◆ **Required action**
The pictures get dropped, while every remaining part of the listing is copied exactly.

◆ ◆ ◆ ◆ ◆

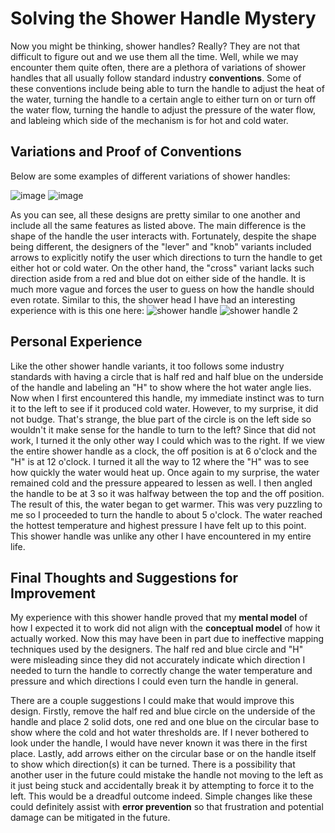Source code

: # Solving the Shower Handle Mystery
Now you might be thinking, shower handles? Really? They are not that difficult to figure out and we use them all the time. Well, while we may encounter them quite often, there are a plethora of variations of shower handles that all usually follow standard industry **conventions**. Some of these conventions include being able to turn the handle to adjust the heat of the water, turning the handle to a certain angle to either turn on or turn off the water flow, turning the handle to adjust the pressure of the water flow, and lableing which side of the mechanism is for hot and cold water. 

## Variations and Proof of Conventions
Below are some examples of different variations of shower handles:

![image](https://github.com/ChicoState/ux-personal-portfolio-arnigro1099/assets/95311436/c7880f7b-6121-4a59-b25d-b6d75795afc9) ![image](https://github.com/ChicoState/ux-personal-portfolio-arnigro1099/assets/95311436/8609e9ad-77fd-4962-9e00-50da41bb879b)

As you can see, all these designs are pretty similar to one another and include all the same features as listed above. The main difference is the shape of the handle the user interacts with. Fortunately, despite the shape being different, the designers of the "lever" and "knob" variants included arrows to explicitly notify the user which directions to turn the handle to get either hot or cold water. On the other hand, the "cross" variant lacks such direction aside from a red and blue dot on either side of the handle. It is much more vague and forces the user to guess on how the handle should even rotate. Similar to this, the shower head I have had an interesting experience with is this one here: 
![shower handle](https://github.com/ChicoState/ux-personal-portfolio-arnigro1099/assets/95311436/4148b5fc-292c-40f3-8ee5-8acac47e9308) 
![shower handle 2](https://github.com/ChicoState/ux-personal-portfolio-arnigro1099/assets/95311436/3a1866ee-b974-4f56-8fbf-a325f9777af8)

## Personal Experience
Like the other shower handle variants, it too follows some industry standards with having a circle that is half red and half blue on the underside of the handle and labeling an "H" to show where the hot water angle lies. Now when I first encountered this handle, my immediate instinct was to turn it to the left to see if it produced cold water. However, to my surprise, it did not budge. That's strange, the blue part of the circle is on the left side so wouldn't it make sense for the handle to turn to the left? Since that did not work, I turned it the only other way I could which was to the right. If we view the entire shower handle as a clock, the off position is at 6 o'clock and the "H" is at 12 o'clock. I turned it all the way to 12 where the "H" was to see how quickly the water would heat up. Once again to my surprise, the water remained cold and the pressure appeared to lessen as well. I then angled the handle to be at 3 so it was halfway between the top and the off position. The result of this, the water began to get warmer. This was very puzzling to me so I proceeded to turn the handle to about 5 o'clock. The water reached the hottest temperature and highest pressure I have felt up to this point. This shower handle was unlike any other I have encountered in my entire life.

## Final Thoughts and Suggestions for Improvement
My experience with this shower handle proved that my **mental model** of how I expected it to work did not align with the **conceptual model** of how it actually worked. Now this may have been in part due to ineffective mapping techniques used by the designers. The half red and blue circle and "H" were misleading since they did not accurately indicate which direction I needed to turn the handle to correctly change the water temperature and pressure and which directions I could even turn the handle in general. 

There are a couple suggestions I could make that would improve this design. Firstly, remove the half red and blue circle on the underside of the handle and place 2 solid dots, one red and one blue on the circular base to show where the cold and hot water thresholds are. If I never bothered to look under the handle, I would have never known it was there in the first place. Lastly, add arrows either on the circular base or on the handle itself to show which direction(s) it can be turned. There is a possibility that another user in the future could mistake the handle not moving to the left as it just being stuck and accidentally break it by attempting to force it to the left. This would be a dreadful outcome indeed. Simple changes like these could definitely assist with **error prevention** so that frustration and potential damage can be mitigated in the future.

◆ ◆ ◆ ◆ ◆

◆ **Solution for this exercise**
Source code

: # Solving the Shower Handle Mystery
Now you might be thinking, shower handles? Really? They are not that difficult to figure out and we use them all the time. Well, while we may encounter them quite often, there are a plethora of variations of shower handles that all usually follow standard industry **conventions**. Some of these conventions include being able to turn the handle to adjust the heat of the water, turning the handle to a certain angle to either turn on or turn off the water flow, turning the handle to adjust the pressure of the water flow, and lableing which side of the mechanism is for hot and cold water. 

## Variations and Proof of Conventions
Below are some examples of different variations of shower handles:

![image](https://github.com/ChicoState/ux-personal-portfolio-arnigro1099/assets/95311436/c7880f7b-6121-4a59-b25d-b6d75795afc9) ![image](https://github.com/ChicoState/ux-personal-portfolio-arnigro1099/assets/95311436/8609e9ad-77fd-4962-9e00-50da41bb879b)

As you can see, all these designs are pretty similar to one another and include all the same features as listed above. The main difference is the shape of the handle the user interacts with. Fortunately, despite the shape being different, the designers of the "lever" and "knob" variants included arrows to explicitly notify the user which directions to turn the handle to get either hot or cold water. On the other hand, the "cross" variant lacks such direction aside from a red and blue dot on either side of the handle. It is much more vague and forces the user to guess on how the handle should even rotate. Similar to this, the shower head I have had an interesting experience with is this one here: 
![shower handle](https://github.com/ChicoState/ux-personal-portfolio-arnigro1099/assets/95311436/4148b5fc-292c-40f3-8ee5-8acac47e9308) 
![shower handle 2](https://github.com/ChicoState/ux-personal-portfolio-arnigro1099/assets/95311436/3a1866ee-b974-4f56-8fbf-a325f9777af8)

## Personal Experience
Like the other shower handle variants, it too follows some industry standards with having a circle that is half red and half blue on the underside of the handle and labeling an "H" to show where the hot water angle lies. Now when I first encountered this handle, my immediate instinct was to turn it to the left to see if it produced cold water. However, to my surprise, it did not budge. That's strange, the blue part of the circle is on the left side so wouldn't it make sense for the handle to turn to the left? Since that did not work, I turned it the only other way I could which was to the right. If we view the entire shower handle as a clock, the off position is at 6 o'clock and the "H" is at 12 o'clock. I turned it all the way to 12 where the "H" was to see how quickly the water would heat up. Once again to my surprise, the water remained cold and the pressure appeared to lessen as well. I then angled the handle to be at 3 so it was halfway between the top and the off position. The result of this, the water began to get warmer. This was very puzzling to me so I proceeded to turn the handle to about 5 o'clock. The water reached the hottest temperature and highest pressure I have felt up to this point. This shower handle was unlike any other I have encountered in my entire life.

## Final Thoughts and Suggestions for Improvement
My experience with this shower handle proved that my **mental model** of how I expected it to work did not align with the **conceptual model** of how it actually worked. Now this may have been in part due to ineffective mapping techniques used by the designers. The half red and blue circle and "H" were misleading since they did not accurately indicate which direction I needed to turn the handle to correctly change the water temperature and pressure and which directions I could even turn the handle in general. 

There are a couple suggestions I could make that would improve this design. Firstly, remove the half red and blue circle on the underside of the handle and place 2 solid dots, one red and one blue on the circular base to show where the cold and hot water thresholds are. If I never bothered to look under the handle, I would have never known it was there in the first place. Lastly, add arrows either on the circular base or on the handle itself to show which direction(s) it can be turned. There is a possibility that another user in the future could mistake the handle not moving to the left as it just being stuck and accidentally break it by attempting to force it to the left. This would be a dreadful outcome indeed. Simple changes like these could definitely assist with **error prevention** so that frustration and potential damage can be mitigated in the future.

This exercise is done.